Coding assistants, long-context chat, prefix caching

untimed_content_multi_turn

Multi-turn

Real content (from dataset)

Replaying conversation datasets (ShareGPT, LMSYS-Chat, etc.)

rag

Single-turn

From trace (text col)

RAG workloads, document caching, massive shared prefixes

shared_prefix

Multi-turn

Synthetic (from Hash IDs)

Replaying privacy-safe conversation structures

request_log (type: request_log)

Independent requests with just token lengths. No session structure, no corpus files, no prompt materialization. Each row becomes a single-request session with a random-token prompt of the specified length.

Required columns: input_length, output_length

flavor:
  type: request_log
timed_synthetic_session (type: timed_synthetic_session)

Timed session traces with context caching:

  • Replays linear or DAG sessions using session_context

  • The first page_size tokens are guaranteed to be unique across history lineages for KV-cache diversity

  • Wait times between nodes preserved from trace

Required columns: session_id, input_length, new_input_length, output_length Topology contract: session_context with node_id, parent_nodes, history_parent, and wait_after_ready.
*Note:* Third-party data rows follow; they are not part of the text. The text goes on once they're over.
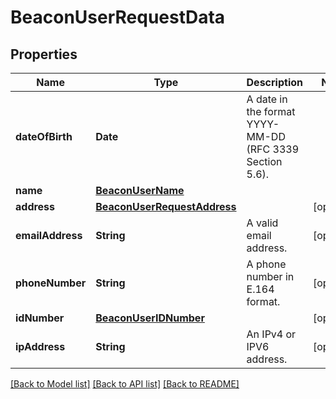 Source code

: # BeaconUserRequestData

## Properties
Name | Type | Description | Notes
------------ | ------------- | ------------- | -------------
**dateOfBirth** | **Date** | A date in the format YYYY-MM-DD (RFC 3339 Section 5.6). | 
**name** | [**BeaconUserName**](BeaconUserName.md) |  | 
**address** | [**BeaconUserRequestAddress**](BeaconUserRequestAddress.md) |  | [optional] 
**emailAddress** | **String** | A valid email address. | [optional] 
**phoneNumber** | **String** | A phone number in E.164 format. | [optional] 
**idNumber** | [**BeaconUserIDNumber**](BeaconUserIDNumber.md) |  | [optional] 
**ipAddress** | **String** | An IPv4 or IPV6 address. | [optional] 

[[Back to Model list]](../README.md#documentation-for-models) [[Back to API list]](../README.md#documentation-for-api-endpoints) [[Back to README]](../README.md)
Legacy traces without session_context are interpreted as linear sessions by row order.

flavor:
  type: timed_synthetic_session
  page_size: 16          # Token page size for prefix caching
  corpus_file: null      # Optional corpus for prompt generation
untimed_content_multi_turn (type: untimed_content_multi_turn)

Replay datasets with actual conversation content (ShareGPT, LMSYS-Chat, etc.):

  • Each row contains a full conversation with real message text

  • Turns are split into individual requests with pre-populated history

  • No timestamps — history is pre-populated from the dataset

  • Configurable message schema (role/content keys, role value mappings)
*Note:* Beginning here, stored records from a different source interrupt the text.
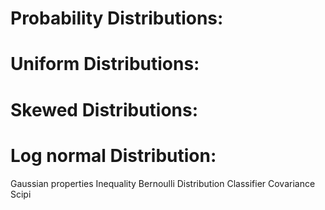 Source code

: # Probability Distributions:
# Uniform Distributions:
# Skewed Distributions:
# Log normal Distribution:
Gaussian properties
Inequality
Bernoulli Distribution
Classifier 
Covariance
Scipi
Required columns: conversations (configurable via conversation_column)

flavor:
  type: untimed_content_multi_turn
  conversation_column: conversations  # Column with message list
  role_key: from                      # Key for role in each message
  content_key: value                  # Key for content in each message
  user_role_value: human              # Value indicating user messages
  assistant_role_value: gpt           # Value indicating assistant messages
rag (type: rag)

Retrieval-Augmented Generation workload traces:

  • Single-turn requests (one request per session)

  • Document-based filtering by frequency

  • Warmup sessions to pre-populate document cache

  • Suitable for testing prefix caching with shared documents

Required columns: doc_id, prompt_text, input_length, output_length

flavor:
  type: rag
  num_documents: 10      # Use top N most frequent documents
shared_prefix (type: shared_prefix)

Shared-prefix conversation traces:

  • Multi-turn conversations with hash-based prompt generation

  • Uses hash_ids to reconstruct shared prefixes deterministically

  • Privacy-safe (no real text in trace)

Required columns: session_id, hash_ids, new_input_length, output_length

Wrap mode

When wrap_mode: true (default), the trace loops indefinitely:

session_generator:
  type: trace
  trace_file: traces/production.jsonl
  wrap_mode: true    # Loop through trace when exhausted

On wrap, traces are reshuffled to provide different orderings. This enables running benchmarks longer than the trace duration while maintaining realistic content distributions.

Output length control

Veeksha supports flexible output length control:

Server-side (preferred when supported):

client:
  max_tokens_param: max_completion_tokens
  min_tokens_param: min_tokens

The generator sets both max_tokens and min_tokens to the target, forcing exact output lengths when the server supports it.

Prompt-based fallback:

client:
  use_min_tokens_prompt_fallback: true

Appends instructions like “Generate exactly 150 tokens” to the prompt. Less reliable but works with servers lacking min_tokens support.

Tip

For accurate benchmarks, use a server that supports min_tokens to control output lengths precisely.